> [WORK INSTRUCTIONS] What you should give back is a precise copy of the lines below from the one containing "If the delay" through the one containing "The help book", with no pictures.

> [RECORD EXCERPTS]

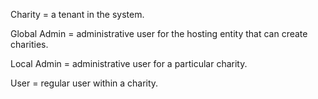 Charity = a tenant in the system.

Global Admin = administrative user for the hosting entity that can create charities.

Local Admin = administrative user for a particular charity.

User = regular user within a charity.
---
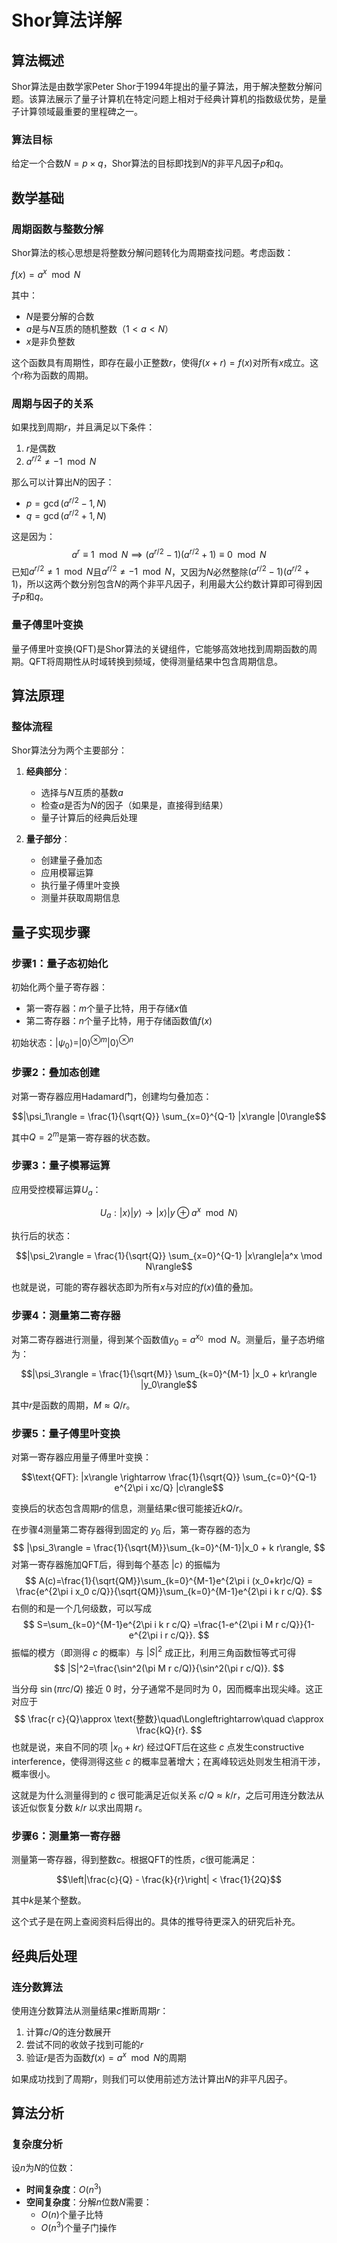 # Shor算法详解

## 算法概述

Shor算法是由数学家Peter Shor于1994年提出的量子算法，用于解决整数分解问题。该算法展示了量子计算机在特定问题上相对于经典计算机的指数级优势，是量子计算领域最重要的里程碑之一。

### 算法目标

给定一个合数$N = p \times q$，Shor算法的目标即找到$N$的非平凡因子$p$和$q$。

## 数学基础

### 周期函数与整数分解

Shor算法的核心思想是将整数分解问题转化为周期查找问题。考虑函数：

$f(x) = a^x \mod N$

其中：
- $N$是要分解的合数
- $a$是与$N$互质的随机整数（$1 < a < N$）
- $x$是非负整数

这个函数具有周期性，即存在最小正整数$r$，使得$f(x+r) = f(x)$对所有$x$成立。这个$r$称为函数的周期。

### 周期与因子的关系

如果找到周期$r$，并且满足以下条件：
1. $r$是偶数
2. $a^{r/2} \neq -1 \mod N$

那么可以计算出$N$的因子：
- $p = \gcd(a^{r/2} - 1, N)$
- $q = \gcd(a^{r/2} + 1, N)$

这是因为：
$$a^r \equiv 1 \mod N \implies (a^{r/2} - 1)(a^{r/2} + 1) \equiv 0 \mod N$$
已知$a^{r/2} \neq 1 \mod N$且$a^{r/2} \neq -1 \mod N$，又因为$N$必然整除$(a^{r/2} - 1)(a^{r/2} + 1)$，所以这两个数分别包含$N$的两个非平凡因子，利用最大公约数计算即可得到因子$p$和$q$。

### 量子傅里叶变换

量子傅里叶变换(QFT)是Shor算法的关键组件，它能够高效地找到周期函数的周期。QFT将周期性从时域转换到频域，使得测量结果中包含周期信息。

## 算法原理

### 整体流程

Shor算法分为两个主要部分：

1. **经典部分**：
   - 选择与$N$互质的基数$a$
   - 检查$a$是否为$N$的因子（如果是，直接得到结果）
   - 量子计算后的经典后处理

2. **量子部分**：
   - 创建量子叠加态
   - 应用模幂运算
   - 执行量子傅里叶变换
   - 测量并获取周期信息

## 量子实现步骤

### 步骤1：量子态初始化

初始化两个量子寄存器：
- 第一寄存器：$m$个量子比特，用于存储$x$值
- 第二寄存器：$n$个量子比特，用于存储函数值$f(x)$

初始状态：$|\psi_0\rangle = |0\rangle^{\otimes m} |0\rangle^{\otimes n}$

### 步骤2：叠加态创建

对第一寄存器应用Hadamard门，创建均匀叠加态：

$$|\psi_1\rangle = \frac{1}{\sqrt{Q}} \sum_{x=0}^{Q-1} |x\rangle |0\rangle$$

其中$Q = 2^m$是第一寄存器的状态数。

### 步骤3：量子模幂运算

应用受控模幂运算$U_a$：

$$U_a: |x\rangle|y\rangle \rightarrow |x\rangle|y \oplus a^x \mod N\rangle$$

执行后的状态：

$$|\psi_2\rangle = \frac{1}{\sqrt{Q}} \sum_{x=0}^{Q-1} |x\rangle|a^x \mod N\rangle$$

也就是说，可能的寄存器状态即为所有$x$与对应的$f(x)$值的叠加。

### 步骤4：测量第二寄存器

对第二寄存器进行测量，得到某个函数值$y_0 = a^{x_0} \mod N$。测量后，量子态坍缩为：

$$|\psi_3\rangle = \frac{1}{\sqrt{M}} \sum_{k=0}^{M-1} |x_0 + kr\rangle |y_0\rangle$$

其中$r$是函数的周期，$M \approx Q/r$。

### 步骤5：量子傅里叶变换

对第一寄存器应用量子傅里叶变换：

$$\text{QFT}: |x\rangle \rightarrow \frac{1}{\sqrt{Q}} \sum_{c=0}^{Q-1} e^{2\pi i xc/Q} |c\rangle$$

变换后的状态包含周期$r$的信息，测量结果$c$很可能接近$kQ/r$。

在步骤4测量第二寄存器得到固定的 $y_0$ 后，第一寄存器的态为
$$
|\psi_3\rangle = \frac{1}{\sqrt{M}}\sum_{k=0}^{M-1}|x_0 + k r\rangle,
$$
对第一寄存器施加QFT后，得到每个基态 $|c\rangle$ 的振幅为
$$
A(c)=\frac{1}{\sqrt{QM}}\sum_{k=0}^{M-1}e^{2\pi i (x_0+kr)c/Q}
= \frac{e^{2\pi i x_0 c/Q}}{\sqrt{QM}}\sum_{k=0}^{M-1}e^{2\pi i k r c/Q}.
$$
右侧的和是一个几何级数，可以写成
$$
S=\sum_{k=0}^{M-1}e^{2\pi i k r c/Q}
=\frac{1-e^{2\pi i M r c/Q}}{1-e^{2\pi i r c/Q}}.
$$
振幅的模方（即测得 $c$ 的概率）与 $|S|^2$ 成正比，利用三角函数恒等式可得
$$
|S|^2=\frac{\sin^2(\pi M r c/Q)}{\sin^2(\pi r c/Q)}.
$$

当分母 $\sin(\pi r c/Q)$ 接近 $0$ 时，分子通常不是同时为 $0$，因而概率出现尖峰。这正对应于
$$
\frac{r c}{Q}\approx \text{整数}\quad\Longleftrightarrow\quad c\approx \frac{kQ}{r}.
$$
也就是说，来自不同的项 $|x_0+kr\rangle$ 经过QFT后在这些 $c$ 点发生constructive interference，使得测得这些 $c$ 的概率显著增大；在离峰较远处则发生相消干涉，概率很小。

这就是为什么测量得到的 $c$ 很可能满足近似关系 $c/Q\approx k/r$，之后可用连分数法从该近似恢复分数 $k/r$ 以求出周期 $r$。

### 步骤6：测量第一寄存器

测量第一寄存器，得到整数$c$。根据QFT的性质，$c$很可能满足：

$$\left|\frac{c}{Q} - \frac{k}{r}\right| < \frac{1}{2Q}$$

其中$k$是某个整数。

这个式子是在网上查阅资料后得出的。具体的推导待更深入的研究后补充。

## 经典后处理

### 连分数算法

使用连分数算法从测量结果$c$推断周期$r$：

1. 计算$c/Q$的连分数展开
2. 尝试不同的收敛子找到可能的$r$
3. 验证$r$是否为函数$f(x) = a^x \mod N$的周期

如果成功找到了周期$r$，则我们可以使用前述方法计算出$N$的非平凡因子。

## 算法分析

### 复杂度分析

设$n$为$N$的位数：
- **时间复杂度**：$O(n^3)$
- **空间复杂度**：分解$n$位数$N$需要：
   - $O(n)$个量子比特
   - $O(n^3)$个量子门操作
--
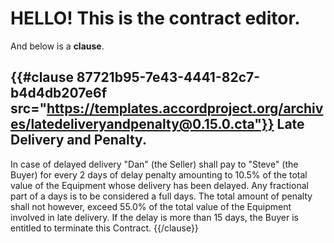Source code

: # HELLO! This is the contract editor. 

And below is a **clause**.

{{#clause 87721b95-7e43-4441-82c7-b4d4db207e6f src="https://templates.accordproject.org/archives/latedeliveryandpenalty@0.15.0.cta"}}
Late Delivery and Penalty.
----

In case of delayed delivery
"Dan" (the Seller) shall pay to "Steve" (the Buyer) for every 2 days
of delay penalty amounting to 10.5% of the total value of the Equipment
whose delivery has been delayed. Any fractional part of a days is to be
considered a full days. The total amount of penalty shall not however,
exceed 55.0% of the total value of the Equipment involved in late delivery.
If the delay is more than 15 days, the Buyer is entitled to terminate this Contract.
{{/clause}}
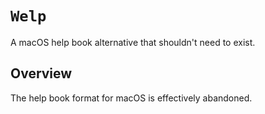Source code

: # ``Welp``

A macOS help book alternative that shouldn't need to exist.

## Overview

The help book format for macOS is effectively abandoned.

> [ANSWER SECTION]
If the delay is more than 15 days, the Buyer is entitled to terminate this Contract.
{{/clause}}
Source code

: # ``Welp``

A macOS help book alternative that shouldn't need to exist.

## Overview

The help book format for macOS is effectively abandoned.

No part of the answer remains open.